Le imprese metallurgiche bresciane lanciano l’allarme sul regolamento Cbam, ma i timori legati al rischio di una «desertificazione industriale» per effetto di regole ambientali europee troppo rigorose e onerose è condiviso da tutto il settore nazionale, oltre che dalle filiere produttive collegate, a partire dall’automotive. Infatti, del Carbon Border Adjustment Mechanism si è discusso ieri al convegno di Confindustria Brescia. Il regolamento impone una tassa sulle emissioni di CO2 per i beni importati da Paesi extra-Ue con regole ambientali meno stringenti di quelle europee. Questa misura è nata per proteggere l’industria europea, ma rischia di appesantire la burocrazia e gli oneri per le aziende tenute ad applicarla.



Come evidenziato da Antonio Gozzi, presidente di Federacciai, essendo una misura di protezione, ha spinto l’Unione europea a mettere in discussione un’altra misura di tutela, cioè le quote gratuite per gli altiforni, che saranno progressivamente ridotte, fino all’eliminazione dal 2029. Gozzi lo definisce «un problema enorme per l’industria europea dell’acciaio ma soprattutto dell’automotive», in quanto causerà «un costo aggiuntivo per ogni tonnellata di acciaio d’altoforno prodotta, pari al 30% rispetto al costo di mercato». L’Italia è all’avanguardia sull’alternativa del forno elettrico, ma c’è un grande limite. «Con i forni elettrici si può fare qualunque tipo di acciaio tranne il “profondo stampaggio”», che è quello che serve alla produzione delle carrozzerie delle auto.



“UE DEVE TUTELARCI, SIAMO IL MOTORE D’EUROPA”

«Non so se coscientemente o incoscientemente, l’Europa ha inferto un altro colpo all’industria automobilistica europea, dopo quello sull’elettrico, perché i produttori europei dovranno comprare l’acciaio da profondo stampaggio in Asia, quindi proprio dai concorrenti», segnala Antonio Gozzi, come riportato dal Sole 24 Ore. A fare eco al presidente di Federacciai c’è Giovanni Marinoni Martin, presidente del settore metallurgia, siderurgia e mineraria di Confindustria Brescia, secondo cui non ci si vuole sottrarre alla transizione ecologica, «anzi siamo pronti a investire», ma l’Europa «ci tuteli». Infatti, rimarca che l’industria dà lavoro a oltre 300mila dipendenti diretti e 1,5 milioni indiretti, per 150 miliardi di valore aggiunto. «Siamo il motore d’Europa, ma il mix di queste norme sulle emissioni, come gli Ets e il Cibam, tolgono competitività al nostro sistema e disincentivano gli investimenti, con il rischio di una desertificazione industriale».

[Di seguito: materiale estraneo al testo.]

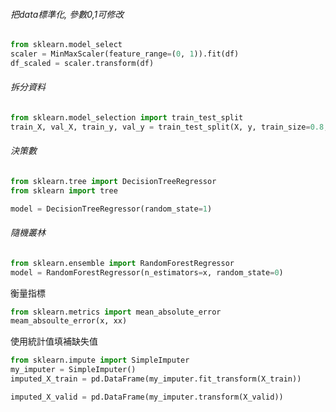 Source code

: 
###### 把data標準化, 參數0,1可修改
```Python
from sklearn.model_select
scaler = MinMaxScaler(feature_range=(0, 1)).fit(df) 
df_scaled = scaler.transform(df)
```

###### 拆分資料
```Python
from sklearn.model_selection import train_test_split
train_X, val_X, train_y, val_y = train_test_split(X, y, train_size=0.8, test_size=0.2, random_state = 0)
```

###### 決策數
```Python
from sklearn.tree import DecisionTreeRegressor
from sklearn import tree

model = DecisionTreeRegressor(random_state=1)
```

###### 隨機叢林
```Python
from sklearn.ensemble import RandomForestRegressor
model = RandomForestRegressor(n_estimators=x, random_state=0)
```

衡量指標
```Python
from sklearn.metrics import mean_absolute_error
meam_absoulte_error(x, xx)
```

使用統計值填補缺失值
```Python
from sklearn.impute import SimpleImputer
my_imputer = SimpleImputer()
imputed_X_train = pd.DataFrame(my_imputer.fit_transform(X_train))

imputed_X_valid = pd.DataFrame(my_imputer.transform(X_valid))
```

L’allarme è condiviso da Roberto Valvassori, presidente di Anfia, e Paolo Streparava, amministratore delegato del gruppo Streparava e vicepresidente di Credito, Finanza e Fisco di Confindustria Brescia, intervenuti al convegno insieme all’assessore allo Sviluppo economico di Regione Lombardia, Guido Guidesi, e alle europarlamentari Isabella Tovaglieri e Patrizia Toia. Gozzi torna a chiedere un cambio di paradigma e cultura, una «riflessione non ideologica, ma pragmatica sui reali obiettivi ambientali», che si possono raggiungere secondo il presidente di Federacciai «senza desertificare industrialmente l’Europa».